Most dressing directions say to drizzle in the oil after emulsifying the other ingredients so that the oil will blend. I decided to chance just tossing all the ingredients for my Strawberry Balsamic Vinaigrette into the blender at once. (If I can skip a step and it still works out, I’m there.)
I used my bullet blender with a large smoothie cup. I blended all the ingredients for 30-60 seconds. Then I opened the blender jar and the most lovely pungent fragrance filled the kitchen. And all the ingredients were well blended and the texture was thick, almost creamy.
The dressing was so gorgeous that I transferred it to my little Blue Delft antique creamer for its photo op. We poured (My darling niece was helping me) the dressing over the slaw mixture that we had prepared and then tossed the salad to coat.
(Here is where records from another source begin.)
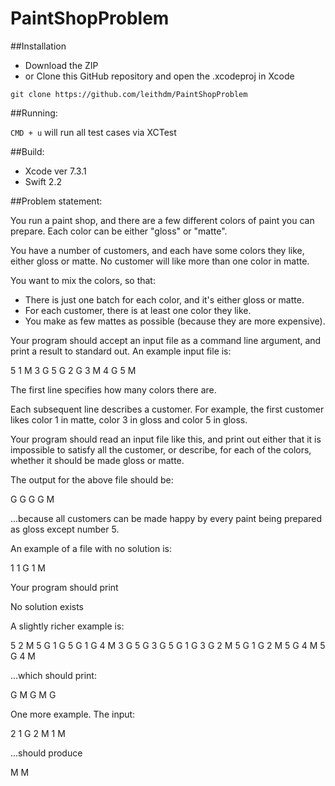 # PaintShopProblem

##Installation

- Download the ZIP
- or Clone this GitHub repository and open the .xcodeproj in Xcode

`git clone https://github.com/leithdm/PaintShopProblem`

##Running:

`CMD + u` will run all test cases via XCTest

##Build:

- Xcode ver 7.3.1
- Swift 2.2


##Problem statement:

You run a paint shop, and there are a few different colors of paint you can prepare.  Each color can be either "gloss" or "matte".

You have a number of customers, and each have some colors they like, either gloss or matte.  No customer will like more than one color in matte.

You want to mix the colors, so that:
   * There is just one batch for each color, and it's either gloss or matte.
   * For each customer, there is at least one color they like.
   * You make as few mattes as possible (because they are more expensive).

Your program should accept an input file as a command line argument, and print a result to standard out.  An example input file is:

5
1 M 3 G 5 G
2 G 3 M 4 G
5 M



The first line specifies how many colors there are.

Each subsequent line describes a customer.  For example, the first customer likes color 1 in matte, color 3 in gloss and color 5 in gloss.

Your program should read an input file like this, and print out either that it is impossible to satisfy all the customer, or describe, for each of the colors, whether it should be made gloss or matte.

The output for the above file should be:

G G G G M

...because all customers can be made happy by every paint being prepared as gloss except number 5.

An example of a file with no solution is:

1
1 G
1 M

Your program should print

No solution exists

A slightly richer example is:

5
2 M
5 G
1 G
5 G 1 G 4 M
3 G
5 G
3 G 5 G 1 G
3 G
2 M
5 G 1 G
2 M
5 G
4 M
5 G 4 M

...which should print:

G M G M G

One more example.  The input:

2
1 G 2 M
1 M

...should produce

M M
Strawberry Balsamic Vinaigrette
Ingredients
- 10 large strawberries , sliced
- 1 ½ tsps . Dijon mustard
- 2 T balsamic vinegar
- 4 t . olive oil
- 2 tsps honey, or zero carb vanilla syrup
- pinch of sea salt
Instructions
- Put all the ingredients in a blender.
- Blend on high till smooth and creamy.
- Drizzle over salad immediately.
Notes
We didn’t use all the dressing. We had about 1/3 of cup left over. I say use your own ‘discretion when dressin’. 🙂
It was an instant hit. We made a large bowl of the Summer Berry Coleslaw for the 6 of us and by the end of dinner there was just a small serving left. By my calculations the recipe below should easily serve 8 adults. (If they don’t know how good it is before the meal, that is.)
Oh and one last thing. This salad could be made in the winter. Omit the fresh berries and slice up a pear. Use frozen strawberries to make the dressing. Instant summer in winter. Enjoy! — Laura
Summer Berry Coleslaw
Ingredients
- Salad Ingredients
- 1 cabbage medium-size, shredded (6-8 cups)
- ½ cup shredded carrots
- ¼ cup almond slices
- 1/3 cup dried blueberries
- 1 1/2 cups of summer berries such as; sliced strawberries, raspberries, blackberries etc.
- Strawberry Balsamic dressing
Instructions
- Make the salad:
- Place all ingredients in a large salad bowl drizzle with the Strawberry Balsamic Dressing and toss to coat.
- Serve immediately or chill in the refrigerator no more than 4 hours.
Your recipe says “vinaigrette ingredients,”
but nothing is listed. This sounds wonderful except for the dried blueberries.
But, I’m horrible at reading minds.
Could you please list the vinaigrette ingredients?
So sorry the recipe for the dressing was missing! (no idea why!) I have added it back to the article. Enjoy!